Só que Jefferson não estava pensando no governo que menos governa a economia, mas num governo que não deveria governar as ideias dos cidadãos, que não deveria censurar ou proibir livros e jornais, que não deveria prender e silenciar seus opositores, que não poderia impor-se pela força nem perpetuar-se pela invocação do direito divino dos reis ou pelas variantes laicas desse absolutismo. Tanto que Jefferson dizia preferir a um governo sem jornais, isto é, sem crítica e oposição, a alternativa de jornais sem governo. E Adam Smith sustentava que a tal mão invisível do mercado teria de ser policiada pelo governo.
No arrastão neoliberal que ainda vivemos, o que tem prevalecido é a impostura dessa falsificação, que se estende também às ideias de Charles Darwin. O que se diz hoje, e passa por ser verdade, porque pouco se discute numa era obscurantista de pensamento único, é que Darwin atribuía exclusivamente à competição o processo civilizatório criador do mundo de nossos dias. Darwin, porém, falava em competição e cooperação.
Os desastres de Mariana e da falta d’água em São Paulo só aconteceram porque uma combinação de má fé de um lado e do outro ingenuidade e desinformação permitiu em Mariana que o governo não se desse conta dos riscos ambientais (e, sobretudo, sociais) das barragens da Samarco e não impusesse à empresa as necessárias medidas de prevenção; e, em São Paulo, promoveu a privatização da Sabesp, a empresa de canalização de água e saneamento do Estado.
Foi do ex-ministro Ciro Gomes, que ocupou também a pasta da Integração Nacional, encarregada de problemas como esse, a explicação mais convincente para a crise da água em São Paulo. Depois de privatizada, a Sabesp passou a dar prioridade ao lucro e aos dividendos dos acionistas, muitos deles estrangeiros e investidores na Bolsa de Nova York. Os investimentos passaram para segundo plano e a Sabesp não realizou as obras que deveria ter realizado para aumentar a captação de água nos reservatórios existentes ou em novos reservatórios. Os lucros da Sabesp passam de 2 bilhões por ano e poderiam financiar esses investimentos, mas aí os dividendos dos acionistas ficariam menores.

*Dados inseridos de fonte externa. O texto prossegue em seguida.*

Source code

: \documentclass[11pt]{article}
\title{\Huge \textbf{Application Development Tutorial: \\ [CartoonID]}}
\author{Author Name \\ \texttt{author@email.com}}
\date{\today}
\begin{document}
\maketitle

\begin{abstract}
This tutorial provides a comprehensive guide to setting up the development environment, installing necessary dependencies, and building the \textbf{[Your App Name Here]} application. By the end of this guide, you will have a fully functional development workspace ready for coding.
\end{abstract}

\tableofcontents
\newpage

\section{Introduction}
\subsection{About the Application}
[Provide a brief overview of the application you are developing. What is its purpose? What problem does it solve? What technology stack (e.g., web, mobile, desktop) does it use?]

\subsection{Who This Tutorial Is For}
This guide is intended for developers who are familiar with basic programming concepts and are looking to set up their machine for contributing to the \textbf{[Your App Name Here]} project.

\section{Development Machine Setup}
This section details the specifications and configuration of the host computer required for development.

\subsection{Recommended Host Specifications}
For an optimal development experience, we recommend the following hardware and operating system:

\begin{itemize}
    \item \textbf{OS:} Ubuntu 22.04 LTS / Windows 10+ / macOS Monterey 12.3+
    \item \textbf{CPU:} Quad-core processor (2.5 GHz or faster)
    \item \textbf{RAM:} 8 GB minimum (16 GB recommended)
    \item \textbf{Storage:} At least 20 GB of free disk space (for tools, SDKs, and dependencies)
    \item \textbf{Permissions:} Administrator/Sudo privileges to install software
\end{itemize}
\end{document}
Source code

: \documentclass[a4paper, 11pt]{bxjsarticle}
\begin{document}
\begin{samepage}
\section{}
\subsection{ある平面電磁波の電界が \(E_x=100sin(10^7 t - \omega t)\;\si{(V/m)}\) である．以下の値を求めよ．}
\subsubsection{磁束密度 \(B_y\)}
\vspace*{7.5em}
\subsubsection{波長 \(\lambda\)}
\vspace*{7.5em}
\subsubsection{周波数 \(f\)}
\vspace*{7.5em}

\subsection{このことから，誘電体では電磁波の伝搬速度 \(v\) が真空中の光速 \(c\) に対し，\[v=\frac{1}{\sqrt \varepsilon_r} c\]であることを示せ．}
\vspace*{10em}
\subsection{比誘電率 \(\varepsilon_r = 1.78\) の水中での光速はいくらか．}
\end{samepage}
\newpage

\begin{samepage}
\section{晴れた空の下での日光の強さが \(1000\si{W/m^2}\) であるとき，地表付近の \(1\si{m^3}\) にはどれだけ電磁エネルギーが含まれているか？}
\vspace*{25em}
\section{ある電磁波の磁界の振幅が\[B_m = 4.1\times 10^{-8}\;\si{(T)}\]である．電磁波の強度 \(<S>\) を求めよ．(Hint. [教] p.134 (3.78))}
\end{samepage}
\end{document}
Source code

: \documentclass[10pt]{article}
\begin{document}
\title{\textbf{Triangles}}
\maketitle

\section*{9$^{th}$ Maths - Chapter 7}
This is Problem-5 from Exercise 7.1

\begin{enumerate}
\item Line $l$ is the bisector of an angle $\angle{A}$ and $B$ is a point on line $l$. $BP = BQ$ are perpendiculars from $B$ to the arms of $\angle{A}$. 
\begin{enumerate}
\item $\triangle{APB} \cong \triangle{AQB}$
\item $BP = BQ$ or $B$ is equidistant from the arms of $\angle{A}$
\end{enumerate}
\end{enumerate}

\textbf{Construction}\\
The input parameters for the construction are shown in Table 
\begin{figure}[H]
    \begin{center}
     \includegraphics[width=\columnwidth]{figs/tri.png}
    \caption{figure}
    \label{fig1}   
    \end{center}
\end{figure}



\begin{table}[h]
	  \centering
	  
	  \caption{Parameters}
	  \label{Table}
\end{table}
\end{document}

Muitas empresas de São Paulo devem estar sofrendo prejuízos com a crise da água e seus donos, se souberem disso, vão amaldiçoar a privatização da Sabesp. Em Minas e no Espírito Santo, igualmente, muitas atividades econômicas pagam o preço do desastre de Mariana. Os executivos da Samarco são obrigados a repetir que a empresa cumpriu todas as exigências legais no caso das barragens, o que não é verdade, porque a direção da empresa já aceitou pagar multas e indenizações bilionárias. Mesmo que estivessem dizendo a verdade, as tais exigências foram insuficientes e deixaram buracos enormes, porque ao longo dos anos o Departamento Nacional de Produção Mineral, ao qual cabe fiscalizar a Samarco, vem sendo sucateado de forma impiedosa em nome da redução de gastos do governo, isto é, da implantação do Estado mínimo.
Estes, o de Mariana e o de São Paulo, são apenas dois exemplos, mas demonstram, indiscutivelmente, que, feitas as contas, o tal Estado mínimo dos neoliberais custa muito mais caro.